No caso de paciente capaz, que se recusa a receber sangue,
remanesce o direito à alta. Mas se perder a capacidade e for internado
com risco de morte, a transfusão deverá ser empreendida. Tratando-se de
menor, se os pais o retirarem de um hospital para inviabilizar o
procedimento, caberá até a busca e apreensão e a suspensão do poder
parental, realizando-se a transfusão com intervenção judicial.

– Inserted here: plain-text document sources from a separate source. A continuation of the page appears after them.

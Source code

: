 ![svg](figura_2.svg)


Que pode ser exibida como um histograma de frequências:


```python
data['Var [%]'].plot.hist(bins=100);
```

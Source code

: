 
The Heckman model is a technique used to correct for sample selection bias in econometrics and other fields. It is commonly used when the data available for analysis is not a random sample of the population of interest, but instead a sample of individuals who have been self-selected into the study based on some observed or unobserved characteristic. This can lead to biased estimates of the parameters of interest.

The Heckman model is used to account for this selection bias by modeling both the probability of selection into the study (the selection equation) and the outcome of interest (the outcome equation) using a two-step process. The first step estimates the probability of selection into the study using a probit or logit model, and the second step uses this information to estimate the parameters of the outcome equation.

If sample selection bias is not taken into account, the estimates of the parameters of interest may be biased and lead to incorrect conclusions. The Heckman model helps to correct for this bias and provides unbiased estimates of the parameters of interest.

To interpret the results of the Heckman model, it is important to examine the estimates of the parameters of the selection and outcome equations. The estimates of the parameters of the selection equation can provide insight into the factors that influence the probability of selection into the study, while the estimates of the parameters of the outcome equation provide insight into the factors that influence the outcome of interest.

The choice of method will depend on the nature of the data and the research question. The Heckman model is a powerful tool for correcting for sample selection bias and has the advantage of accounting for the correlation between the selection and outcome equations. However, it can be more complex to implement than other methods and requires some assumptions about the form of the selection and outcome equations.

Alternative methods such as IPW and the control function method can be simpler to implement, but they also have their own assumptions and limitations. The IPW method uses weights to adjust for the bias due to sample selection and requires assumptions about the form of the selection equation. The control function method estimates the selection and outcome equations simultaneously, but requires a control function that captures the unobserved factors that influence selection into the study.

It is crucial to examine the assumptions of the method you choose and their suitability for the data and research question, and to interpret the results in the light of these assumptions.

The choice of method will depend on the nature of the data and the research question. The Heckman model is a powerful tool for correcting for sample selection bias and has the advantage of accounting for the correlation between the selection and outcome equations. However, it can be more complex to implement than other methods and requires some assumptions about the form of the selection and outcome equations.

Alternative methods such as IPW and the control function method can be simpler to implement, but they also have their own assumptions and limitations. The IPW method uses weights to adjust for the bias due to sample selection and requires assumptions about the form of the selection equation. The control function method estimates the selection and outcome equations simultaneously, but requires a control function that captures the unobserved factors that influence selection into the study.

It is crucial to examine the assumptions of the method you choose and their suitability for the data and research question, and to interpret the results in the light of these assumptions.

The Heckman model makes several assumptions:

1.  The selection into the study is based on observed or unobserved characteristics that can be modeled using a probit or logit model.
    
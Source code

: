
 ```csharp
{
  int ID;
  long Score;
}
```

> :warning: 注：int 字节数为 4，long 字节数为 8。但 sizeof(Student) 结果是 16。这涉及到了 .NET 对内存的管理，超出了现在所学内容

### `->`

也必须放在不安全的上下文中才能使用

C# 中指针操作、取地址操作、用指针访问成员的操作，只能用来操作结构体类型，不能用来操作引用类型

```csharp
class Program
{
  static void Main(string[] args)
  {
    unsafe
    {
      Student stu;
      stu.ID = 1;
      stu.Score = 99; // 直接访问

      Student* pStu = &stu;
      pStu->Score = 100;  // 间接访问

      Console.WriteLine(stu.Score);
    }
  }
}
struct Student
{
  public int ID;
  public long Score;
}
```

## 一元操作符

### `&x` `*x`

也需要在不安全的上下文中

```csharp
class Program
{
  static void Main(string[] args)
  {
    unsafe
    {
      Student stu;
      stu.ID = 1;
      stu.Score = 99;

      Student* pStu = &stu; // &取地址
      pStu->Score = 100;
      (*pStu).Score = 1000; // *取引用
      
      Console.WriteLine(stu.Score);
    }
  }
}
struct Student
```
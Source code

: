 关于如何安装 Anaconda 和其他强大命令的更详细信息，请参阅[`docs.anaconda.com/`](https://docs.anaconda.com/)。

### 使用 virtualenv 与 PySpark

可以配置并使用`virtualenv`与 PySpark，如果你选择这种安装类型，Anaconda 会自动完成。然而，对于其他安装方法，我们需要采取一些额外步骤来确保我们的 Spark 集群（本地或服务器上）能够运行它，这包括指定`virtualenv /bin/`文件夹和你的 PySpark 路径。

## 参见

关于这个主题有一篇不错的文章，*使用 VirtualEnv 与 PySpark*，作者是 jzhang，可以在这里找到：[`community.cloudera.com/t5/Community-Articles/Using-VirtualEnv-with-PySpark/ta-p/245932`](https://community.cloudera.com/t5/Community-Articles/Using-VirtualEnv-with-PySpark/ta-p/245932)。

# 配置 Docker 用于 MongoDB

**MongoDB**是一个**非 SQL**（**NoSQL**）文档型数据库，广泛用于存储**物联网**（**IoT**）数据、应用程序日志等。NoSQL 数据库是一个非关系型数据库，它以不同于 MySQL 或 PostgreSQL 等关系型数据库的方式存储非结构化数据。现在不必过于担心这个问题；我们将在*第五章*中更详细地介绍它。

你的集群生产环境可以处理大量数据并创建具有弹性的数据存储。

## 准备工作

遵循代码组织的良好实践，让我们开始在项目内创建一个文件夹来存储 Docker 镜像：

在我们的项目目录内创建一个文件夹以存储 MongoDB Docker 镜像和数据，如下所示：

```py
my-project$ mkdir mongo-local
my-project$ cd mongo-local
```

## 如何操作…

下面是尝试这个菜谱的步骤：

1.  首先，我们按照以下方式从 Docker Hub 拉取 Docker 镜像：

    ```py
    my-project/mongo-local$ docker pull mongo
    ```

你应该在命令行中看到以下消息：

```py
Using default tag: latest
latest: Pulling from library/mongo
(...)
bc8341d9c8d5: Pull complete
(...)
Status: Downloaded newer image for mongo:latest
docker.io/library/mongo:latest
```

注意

Portanto, ainda não há espaço de consenso ético nem jurídico para se
permitir a morte de incapazes, tratáveis com transfusão de sangue
medicamente indicada. Por mais que a liberdade de culto seja garantia
constitucional, no confronto entre dogmas religiosos e valores laicos,
deverá prevalecer o valor neutro mais amigo do incapaz, neste caso, a
vida.
Somente o STF poderá declarar entendimento diferente. As
Testemunhas de Jeová podem pedir uma posição do Supremo. Se for
declarada constitucional a renúncia à vida a ser vivida, parte desse
debate estará superada. A questão residual se limitará à objeção de
consciência de cada médico, a ser regulada pelo Conselho Federal de
Medicina.
Até as guerras se humanizam quando Deus é deixado fora do campo de
batalha. Esse debate, e também outros sobre temas correlatos, precisam
ser humanizados.
Diaulas Costa Ribeiro é promotor de Justiça e professor da Universidade Católica de Brasília.